## TASK DETAILS
Scan the entries below for the word "valuenya" and copy every line in which it occurs.
------ RECORDS SHOWN
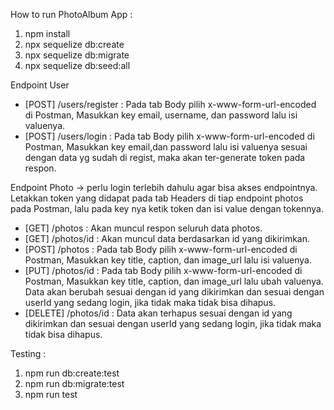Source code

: How to run PhotoAlbum App :

1. npm install
2. npx sequelize db:create
3. npx sequelize db:migrate
4. npx sequelize db:seed:all

Endpoint User

- [POST] /users/register : Pada tab Body pilih x-www-form-url-encoded di Postman, Masukkan key email, username, dan password lalu isi valuenya.
- [POST] /users/login : Pada tab Body pilih x-www-form-url-encoded di Postman, Masukkan key email,dan password lalu isi valuenya sesuai dengan data yg sudah di regist, maka akan ter-generate token pada respon.

Endpoint Photo -> perlu login terlebih dahulu agar bisa akses endpointnya. Letakkan token yang didapat pada tab Headers di tiap endpoint photos pada Postman, lalu pada key nya ketik token dan isi value dengan tokennya.

- [GET] /photos : Akan muncul respon seluruh data photos.
- [GET] /photos/id : Akan muncul data berdasarkan id yang dikirimkan.
- [POST] /photos : Pada tab Body pilih x-www-form-url-encoded di Postman, Masukkan key title, caption, dan image_url lalu isi valuenya.
- [PUT] /photos/id : Pada tab Body pilih x-www-form-url-encoded di Postman, Masukkan key title, caption, dan image_url lalu ubah valuenya. Data akan berubah sesuai dengan id yang dikirimkan dan sesuai dengan userId yang sedang login, jika tidak maka tidak bisa dihapus.
- [DELETE] /photos/id : Data akan terhapus sesuai dengan id yang dikirimkan dan sesuai dengan userId yang sedang login, jika tidak maka tidak bisa dihapus.

Testing :

1. npm run db:create:test
2. npm run db:migrate:test
3. npm run test
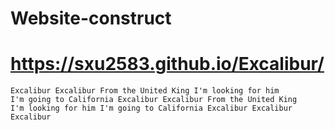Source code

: # Website-construct
# https://sxu2583.github.io/Excalibur/
    Excalibur Excalibur From the United King I'm looking for him
    I'm going to California Excalibur Excalibur From the United King
    I'm looking for him I'm going to California Excalibur Excalibur
    Excalibur
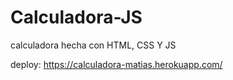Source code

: # Calculadora-JS
calculadora hecha con HTML, CSS Y JS

deploy: https://calculadora-matias.herokuapp.com/

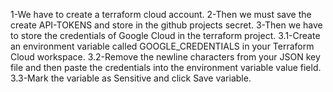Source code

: 1-We have to create a terraform cloud account.
2-Then we must save the create API-TOKENS and store in the github projects secret.
3-Then we have to store the credentials of Google Cloud in the terraform project.
3.1-Create an environment variable called GOOGLE_CREDENTIALS in your Terraform Cloud workspace.
3.2-Remove the newline characters from your JSON key file and then paste the credentials into the environment variable value field.
3.3-Mark the variable as Sensitive and click Save variable.
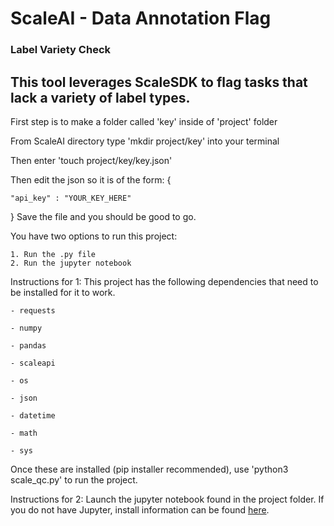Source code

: # ScaleAI - Data Annotation Flag
### Label Variety Check
This tool leverages ScaleSDK to flag tasks that lack a variety of label types.  
---
First step is to make a folder called 'key' inside of 'project' folder

From ScaleAI directory type 'mkdir project/key' into your terminal 

Then enter 'touch project/key/key.json'

Then edit the json so it is of the form:
{

    "api_key" : "YOUR_KEY_HERE"

}
Save the file and you should be good to go.


You have two options to run this project:

    1. Run the .py file  
    2. Run the jupyter notebook


Instructions for 1:
This project has the following dependencies that need to be installed for it to work. 
    
    - requests
    
    - numpy 
    
    - pandas 
    
    - scaleapi
    
    - os
    
    - json
    
    - datetime 
    
    - math
    
    - sys
Once these are installed (pip installer recommended), use 'python3 scale_qc.py' to run the project.

Instructions for 2:
Launch the jupyter notebook found in the project folder.  If you do not have Jupyter, install information can be found [here](https://jupyter.org/install).
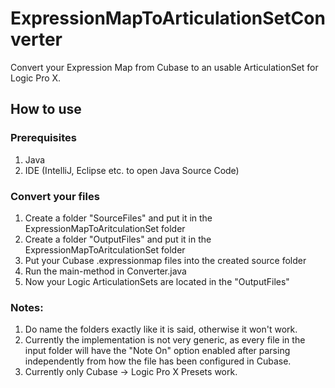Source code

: # ExpressionMapToArticulationSetConverter

Convert your Expression Map from Cubase to an usable ArticulationSet for Logic Pro X.

<h2> How to use </h2>

<h3> Prerequisites </h3>

1) Java
2) IDE (IntelliJ, Eclipse etc. to open Java Source Code)

<h3> Convert your files </h3>

1) Create a folder "SourceFiles" and put it in the ExpressionMapToAritculationSet folder
2) Create a folder "OutputFiles" and put it in the ExpressionMapToAritculationSet folder
3) Put your Cubase .expressionmap files into the created source folder
4) Run the main-method in Converter.java
5) Now your Logic ArticulationSets are located in the "OutputFiles"

<h3> Notes: </h3>

1) Do name the folders exactly like it is said, otherwise it won't work.
2) Currently the implementation is not very generic, as every file in the input folder will have the "Note On" option enabled after parsing independently from how the file has been configured in Cubase.
3) Currently only Cubase -> Logic Pro X Presets work.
------------
## COMPLETED TASK
- [POST] /users/register : Pada tab Body pilih x-www-form-url-encoded di Postman, Masukkan key email, username, dan password lalu isi valuenya.
- [POST] /users/login : Pada tab Body pilih x-www-form-url-encoded di Postman, Masukkan key email,dan password lalu isi valuenya sesuai dengan data yg sudah di regist, maka akan ter-generate token pada respon.
- [POST] /photos : Pada tab Body pilih x-www-form-url-encoded di Postman, Masukkan key title, caption, dan image_url lalu isi valuenya.
- [PUT] /photos/id : Pada tab Body pilih x-www-form-url-encoded di Postman, Masukkan key title, caption, dan image_url lalu ubah valuenya. Data akan berubah sesuai dengan id yang dikirimkan dan sesuai dengan userId yang sedang login, jika tidak maka tidak bisa dihapus.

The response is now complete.